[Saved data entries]
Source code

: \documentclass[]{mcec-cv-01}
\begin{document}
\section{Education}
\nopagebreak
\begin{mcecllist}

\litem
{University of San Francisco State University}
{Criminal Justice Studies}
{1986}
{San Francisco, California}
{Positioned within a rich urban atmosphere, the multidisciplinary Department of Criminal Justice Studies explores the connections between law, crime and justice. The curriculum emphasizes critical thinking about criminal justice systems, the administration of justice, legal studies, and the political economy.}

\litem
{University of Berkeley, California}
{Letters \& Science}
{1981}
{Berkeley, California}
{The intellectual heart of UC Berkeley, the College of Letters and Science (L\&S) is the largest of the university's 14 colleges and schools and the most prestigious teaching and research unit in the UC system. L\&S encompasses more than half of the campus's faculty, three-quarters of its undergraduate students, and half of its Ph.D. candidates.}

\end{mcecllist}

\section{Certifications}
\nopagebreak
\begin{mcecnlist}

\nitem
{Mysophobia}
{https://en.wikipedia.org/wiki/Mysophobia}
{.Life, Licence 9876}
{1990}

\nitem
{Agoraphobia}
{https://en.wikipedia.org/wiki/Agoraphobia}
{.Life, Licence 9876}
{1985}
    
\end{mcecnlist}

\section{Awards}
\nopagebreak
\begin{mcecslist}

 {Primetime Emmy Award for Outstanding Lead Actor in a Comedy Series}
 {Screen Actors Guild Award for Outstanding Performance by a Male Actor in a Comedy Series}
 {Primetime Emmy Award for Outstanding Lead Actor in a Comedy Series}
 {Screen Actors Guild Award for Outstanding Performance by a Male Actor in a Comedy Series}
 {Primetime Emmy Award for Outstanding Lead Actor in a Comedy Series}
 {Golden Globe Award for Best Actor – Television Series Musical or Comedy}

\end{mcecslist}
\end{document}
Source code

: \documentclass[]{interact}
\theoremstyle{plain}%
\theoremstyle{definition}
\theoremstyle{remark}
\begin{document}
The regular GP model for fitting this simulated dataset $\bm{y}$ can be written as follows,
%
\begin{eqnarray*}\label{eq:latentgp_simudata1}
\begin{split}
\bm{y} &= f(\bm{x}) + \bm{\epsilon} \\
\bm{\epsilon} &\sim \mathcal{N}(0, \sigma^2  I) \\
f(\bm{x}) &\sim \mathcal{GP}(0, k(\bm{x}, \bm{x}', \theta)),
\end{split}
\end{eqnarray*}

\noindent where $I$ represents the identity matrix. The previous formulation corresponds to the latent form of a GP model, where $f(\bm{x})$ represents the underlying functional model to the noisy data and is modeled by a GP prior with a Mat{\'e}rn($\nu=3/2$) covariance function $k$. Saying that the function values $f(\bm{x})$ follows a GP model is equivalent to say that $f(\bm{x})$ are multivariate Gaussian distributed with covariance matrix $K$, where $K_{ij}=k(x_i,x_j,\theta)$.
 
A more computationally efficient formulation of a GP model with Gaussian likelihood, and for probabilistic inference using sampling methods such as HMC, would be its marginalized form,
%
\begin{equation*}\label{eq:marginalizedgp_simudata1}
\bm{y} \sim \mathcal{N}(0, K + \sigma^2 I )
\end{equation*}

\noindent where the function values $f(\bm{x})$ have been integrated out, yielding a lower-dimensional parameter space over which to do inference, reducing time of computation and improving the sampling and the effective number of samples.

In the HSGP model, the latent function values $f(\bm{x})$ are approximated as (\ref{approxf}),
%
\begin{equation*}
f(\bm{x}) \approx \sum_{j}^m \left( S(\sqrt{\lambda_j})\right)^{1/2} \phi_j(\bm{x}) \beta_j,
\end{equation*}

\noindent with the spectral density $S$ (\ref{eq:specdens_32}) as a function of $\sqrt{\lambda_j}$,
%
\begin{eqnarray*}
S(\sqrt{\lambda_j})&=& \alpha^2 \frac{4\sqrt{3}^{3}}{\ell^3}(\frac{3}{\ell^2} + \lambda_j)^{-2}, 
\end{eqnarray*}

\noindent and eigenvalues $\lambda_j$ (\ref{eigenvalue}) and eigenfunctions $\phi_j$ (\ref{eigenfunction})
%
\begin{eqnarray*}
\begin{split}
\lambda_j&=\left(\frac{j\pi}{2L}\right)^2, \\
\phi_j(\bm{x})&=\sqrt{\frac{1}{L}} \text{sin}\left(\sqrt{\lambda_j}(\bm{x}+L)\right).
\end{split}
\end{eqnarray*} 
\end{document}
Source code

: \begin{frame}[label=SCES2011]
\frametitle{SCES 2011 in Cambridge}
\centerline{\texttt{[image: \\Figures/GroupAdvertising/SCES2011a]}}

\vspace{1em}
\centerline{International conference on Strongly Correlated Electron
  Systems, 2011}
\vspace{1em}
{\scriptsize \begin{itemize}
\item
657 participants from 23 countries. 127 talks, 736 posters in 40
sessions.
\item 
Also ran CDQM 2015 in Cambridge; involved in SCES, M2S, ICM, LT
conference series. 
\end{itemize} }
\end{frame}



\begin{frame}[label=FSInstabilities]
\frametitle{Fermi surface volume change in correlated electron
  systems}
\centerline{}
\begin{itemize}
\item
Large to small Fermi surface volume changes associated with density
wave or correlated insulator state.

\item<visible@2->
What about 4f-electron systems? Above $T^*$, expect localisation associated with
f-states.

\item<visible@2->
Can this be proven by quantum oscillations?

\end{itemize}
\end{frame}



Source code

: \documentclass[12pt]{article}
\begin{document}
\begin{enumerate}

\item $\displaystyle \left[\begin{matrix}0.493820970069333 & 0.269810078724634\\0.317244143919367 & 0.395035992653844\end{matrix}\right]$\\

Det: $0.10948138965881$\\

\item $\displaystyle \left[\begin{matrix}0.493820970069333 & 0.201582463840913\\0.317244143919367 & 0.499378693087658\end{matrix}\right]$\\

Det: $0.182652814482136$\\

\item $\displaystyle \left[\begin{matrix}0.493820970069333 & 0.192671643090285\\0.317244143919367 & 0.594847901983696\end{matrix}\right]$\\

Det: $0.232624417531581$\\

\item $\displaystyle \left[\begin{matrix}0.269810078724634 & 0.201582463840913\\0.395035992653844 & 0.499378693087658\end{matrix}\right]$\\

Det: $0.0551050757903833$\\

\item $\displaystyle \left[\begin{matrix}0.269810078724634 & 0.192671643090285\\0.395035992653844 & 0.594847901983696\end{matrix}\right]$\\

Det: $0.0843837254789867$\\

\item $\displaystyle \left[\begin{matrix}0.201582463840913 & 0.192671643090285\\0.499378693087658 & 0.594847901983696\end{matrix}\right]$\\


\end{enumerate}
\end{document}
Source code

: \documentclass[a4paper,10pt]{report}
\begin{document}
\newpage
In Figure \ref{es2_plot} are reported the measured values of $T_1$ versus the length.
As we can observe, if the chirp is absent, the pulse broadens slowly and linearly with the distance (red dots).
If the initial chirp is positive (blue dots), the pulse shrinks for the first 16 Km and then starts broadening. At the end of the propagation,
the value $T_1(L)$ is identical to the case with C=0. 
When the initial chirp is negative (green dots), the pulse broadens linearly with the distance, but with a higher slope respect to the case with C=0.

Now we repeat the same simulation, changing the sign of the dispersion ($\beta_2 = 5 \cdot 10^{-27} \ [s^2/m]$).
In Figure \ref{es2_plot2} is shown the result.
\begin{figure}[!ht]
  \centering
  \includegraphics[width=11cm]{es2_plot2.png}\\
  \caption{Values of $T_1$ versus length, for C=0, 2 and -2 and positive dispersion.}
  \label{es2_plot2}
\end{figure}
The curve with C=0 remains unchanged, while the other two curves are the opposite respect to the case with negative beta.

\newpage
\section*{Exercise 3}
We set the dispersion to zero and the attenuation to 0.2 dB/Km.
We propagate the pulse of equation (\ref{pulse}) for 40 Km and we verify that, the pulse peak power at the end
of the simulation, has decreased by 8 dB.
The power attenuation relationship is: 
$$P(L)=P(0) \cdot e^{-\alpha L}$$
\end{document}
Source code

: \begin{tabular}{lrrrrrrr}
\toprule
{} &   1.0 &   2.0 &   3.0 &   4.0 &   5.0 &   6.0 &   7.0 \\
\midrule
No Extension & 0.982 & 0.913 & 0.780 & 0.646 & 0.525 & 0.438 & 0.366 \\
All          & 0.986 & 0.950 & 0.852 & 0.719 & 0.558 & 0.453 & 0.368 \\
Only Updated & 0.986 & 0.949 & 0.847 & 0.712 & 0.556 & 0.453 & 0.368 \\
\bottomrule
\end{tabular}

• Instructions to follow:
Among the lines above, repeat exactly those from the line with "What about 4f-electron" to the line with "versus the length.", counting both ends.

• Answer to the exercise:
What about 4f-electron systems? Above $T^*$, expect localisation associated with
f-states.

\item<visible@2->
Can this be proven by quantum oscillations?

\end{itemize}
\end{frame}



Source code

: \documentclass[12pt]{article}
\begin{document}
\begin{enumerate}

\item $\displaystyle \left[\begin{matrix}0.493820970069333 & 0.269810078724634\\0.317244143919367 & 0.395035992653844\end{matrix}\right]$\\

Det: $0.10948138965881$\\

\item $\displaystyle \left[\begin{matrix}0.493820970069333 & 0.201582463840913\\0.317244143919367 & 0.499378693087658\end{matrix}\right]$\\

Det: $0.182652814482136$\\

\item $\displaystyle \left[\begin{matrix}0.493820970069333 & 0.192671643090285\\0.317244143919367 & 0.594847901983696\end{matrix}\right]$\\

Det: $0.232624417531581$\\

\item $\displaystyle \left[\begin{matrix}0.269810078724634 & 0.201582463840913\\0.395035992653844 & 0.499378693087658\end{matrix}\right]$\\

Det: $0.0551050757903833$\\

\item $\displaystyle \left[\begin{matrix}0.269810078724634 & 0.192671643090285\\0.395035992653844 & 0.594847901983696\end{matrix}\right]$\\

Det: $0.0843837254789867$\\

\item $\displaystyle \left[\begin{matrix}0.201582463840913 & 0.192671643090285\\0.499378693087658 & 0.594847901983696\end{matrix}\right]$\\


\end{enumerate}
\end{document}
Source code

: \documentclass[a4paper,10pt]{report}
\begin{document}
\newpage
In Figure \ref{es2_plot} are reported the measured values of $T_1$ versus the length.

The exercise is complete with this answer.